The Congo basin covers 530
million hectares (1.3 billion acres) in central Africa and represents 70% of
the continent’s forested land. It hosts over a thousand bird species and more
primates than any other place in the world, including the great apes: gorillas,
chimpanzees and Bonobos.
People are at risk, too.
Members of the Mbuti and Baka people could be displaced or evicted.
The move by the Congo-Kinshasa
Ministry of Hydrocarbons has angered environmentalists and climate activists
who say that oil drilling will pose significant risks to a continent already
inundated by harsh climate effects.

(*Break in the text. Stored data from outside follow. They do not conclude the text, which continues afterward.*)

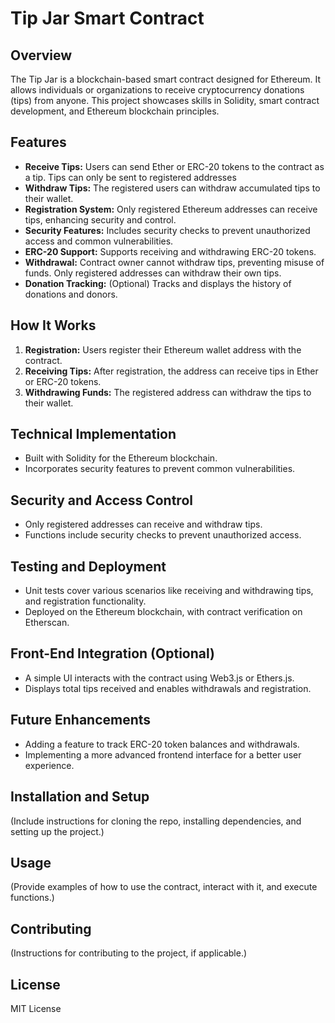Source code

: # Tip Jar Smart Contract

## Overview
The Tip Jar is a blockchain-based smart contract designed for Ethereum. It allows individuals or organizations to receive cryptocurrency donations (tips) from anyone. This project showcases skills in Solidity, smart contract development, and Ethereum blockchain principles.

## Features
- **Receive Tips:** Users can send Ether or ERC-20 tokens to the contract as a tip. Tips can only be sent to registered addresses
- **Withdraw Tips:** The registered users can withdraw accumulated tips to their wallet.
- **Registration System:** Only registered Ethereum addresses can receive tips, enhancing security and control.
- **Security Features:** Includes security checks to prevent unauthorized access and common vulnerabilities.
- **ERC-20 Support:** Supports receiving and withdrawing ERC-20 tokens.
- **Withdrawal:** Contract owner cannot withdraw tips, preventing misuse of funds. Only registered addresses can withdraw their own tips.
- **Donation Tracking:** (Optional) Tracks and displays the history of donations and donors.

## How It Works
1. **Registration:** Users register their Ethereum wallet address with the contract.
2. **Receiving Tips:** After registration, the address can receive tips in Ether or ERC-20 tokens.
3. **Withdrawing Funds:** The registered address can withdraw the tips to their wallet.

## Technical Implementation
- Built with Solidity for the Ethereum blockchain.
- Incorporates security features to prevent common vulnerabilities.

## Security and Access Control
- Only registered addresses can receive and withdraw tips.
- Functions include security checks to prevent unauthorized access.

## Testing and Deployment
- Unit tests cover various scenarios like receiving and withdrawing tips, and registration functionality.
- Deployed on the Ethereum blockchain, with contract verification on Etherscan.

## Front-End Integration (Optional)
- A simple UI interacts with the contract using Web3.js or Ethers.js.
- Displays total tips received and enables withdrawals and registration.

## Future Enhancements
- Adding a feature to track ERC-20 token balances and withdrawals.
- Implementing a more advanced frontend interface for a better user experience.

## Installation and Setup
(Include instructions for cloning the repo, installing dependencies, and setting up the project.)

## Usage
(Provide examples of how to use the contract, interact with it, and execute functions.)

## Contributing
(Instructions for contributing to the project, if applicable.)

## License
MIT License
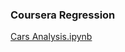 ### Coursera Regression 

[Cars Analysis.ipynb](http://nbviewer.jupyter.org/github/vikasgupta1812/Coursera-Regression/blob/master/Cars%20Analysis.ipynb)

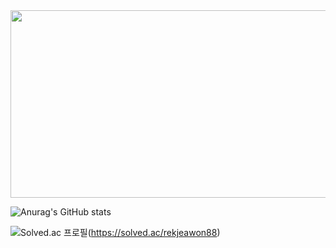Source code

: <a href="https://www.gitanimals.org/en_US?utm_medium=image&utm_source=rekjeawon88&utm_content=farm">
<img
  src="https://render.gitanimals.org/farms/rekjeawon88"
  width="600"
  height="300"
/>
</a>

![Anurag's GitHub stats](https://github-readme-stats.vercel.app/api?username=rekjeawon88&theme=buefy&show_icons=true)

![Solved.ac 프로필](http://mazassumnida.wtf/api/v2/generate_badge?boj=rekjeawon88)(https://solved.ac/rekjeawon88)
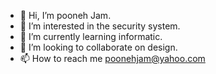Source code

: - 👋 Hi, I’m pooneh Jam.
- 👀 I’m interested in the security system.
- 🌱 I’m currently learning informatic.
- 💞️ I’m looking to collaborate on design.
- 📫 How to reach me poonehjam@yahoo.com

<!---
poonehjam/poonehjam is a ✨ special ✨ repository because its `README.md` (this file) appears on your GitHub profile.
You can click the Preview link to take a look at your changes.
--->
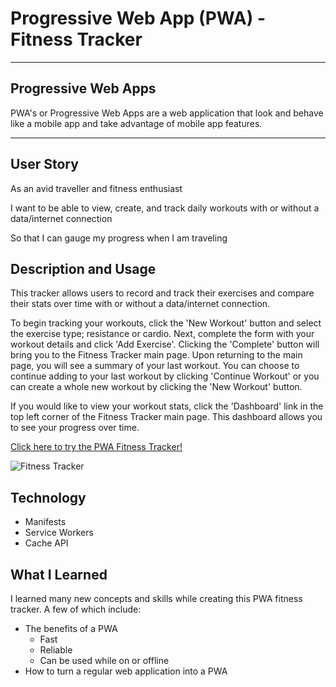 # Progressive Web App (PWA) - Fitness Tracker
******************************************************************************************************************************
## Progressive Web Apps
PWA's or Progressive Web Apps are a web application that look and behave like a mobile app and take advantage of mobile app features. 
******************************************************************************************************************************
## User Story
As an avid traveller and fitness enthusiast 

I want to be able to view, create, and track daily workouts with or without a data/internet connection 

So that I can gauge my progress when I am traveling

## Description and Usage
This tracker allows users to record and track their exercises and compare their stats over time with or without a data/internet connection. 

To begin tracking your workouts, click the 'New Workout' button and select the exercise type; resistance or cardio. Next, complete the form with your workout details and click 'Add Exercise'. Clicking the 'Complete' button will bring you to the Fitness Tracker main page. Upon returning to the main page, you will see a summary of your last workout. You can choose to continue adding to your last workout by clicking 'Continue Workout' or you can create a whole new workout by clicking the 'New Workout' button.

If you would like to view your workout stats, click the 'Dashboard' link in the top left corner of the Fitness Tracker main page. This dashboard allows you to see your progress over time.

[Click here to try the PWA Fitness Tracker!](https://pwa-fitness-tracker.herokuapp.com/)

![Fitness Tracker](https://drive.google.com/file/d/1Z_vCregTTiSvHSgEloQwNCMjP0u0IQP2/preview)

## Technology
* Manifests
* Service Workers
* Cache API

## What I Learned
I learned many new concepts and skills while creating this PWA fitness tracker. A few of which include:
* The benefits of a PWA
  - Fast
  - Reliable
  - Can be used while on or offline
* How to turn a regular web application into a PWA
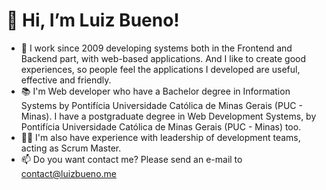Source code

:# 👋 Hi, I’m Luiz Bueno! 

- 💼 I work since 2009 developing systems both in the Frontend and Backend part, with web-based applications. And I like to create good experiences, so people feel the applications I developed are useful, effective and friendly.
- 📚 I'm Web developer who have a Bachelor degree in Information Systems by Pontifícia Universidade Católica de Minas Gerais (PUC - Minas). I have a postgraduate degree in Web Development Systems, by Pontifícia Universidade Católica de Minas Gerais (PUC - Minas) too.
- 👨‍💻 I'm also have experience with leadership of development teams, acting as Scrum Master.
- 📫 Do you want contact me? Please send an e-mail to contact@luizbueno.me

The Centre for International Forest
Research puts the massive Cuvette-Centrale carbon sink at 145,000 square
kilometers (56,000 square miles) and said it stores up to 20 years’ equivalent
of the carbon emissions emitted by the United States.
Other blocs the DRC plans to
auction include some located on Lake Kivu, Lake Tanganyika, and one in a
coastal region alongside the Albertine-Grabben region, the western side of the
Eastern African Rift Valley system.
“These are the last refuges of
nature biodiversity,” and our last carbon sinks, said Ken Mwathe, of BirdLife
International in Africa. “We must not sacrifice these valuable natural assets
for damaging development.”
The auction of part of the
Congo Basin rainforest, which represents 5% of the global tropical forests,
comes barely a week after the International Union for the Conservation of
Nature hosted the inaugural Africa Protected Areas Congress in Kigali, Rwanda.
There, attendees resolved to strengthen protection of Africa’s key biodiversity
hotspots.
The DRC is one of 17 nations
in the world classified as “megadiverse.” In September last year, at the World
Conservation Congress meeting in France, 137 resolutions dubbed the “Marseille
Manifesto” highlighted the significant role the Congo Basin is expected to play
in the global commitment to protect 30% of the Earth by 2030.
Last year at the U.N. climate
conference COP26, a dozen donors dubbed the Glasgow Leaders Declaration on
Forests and Land Use, pledged some $1.5 billion “to working collectively to
halt and reverse forest loss and land degradation by 2030.”
The Democratic Republic’s
carbon sponge is also at risk from large-scale logging, expansion of
agriculture and the planned diversion of the Congo River’s waters into the
shrinking Lake Chad.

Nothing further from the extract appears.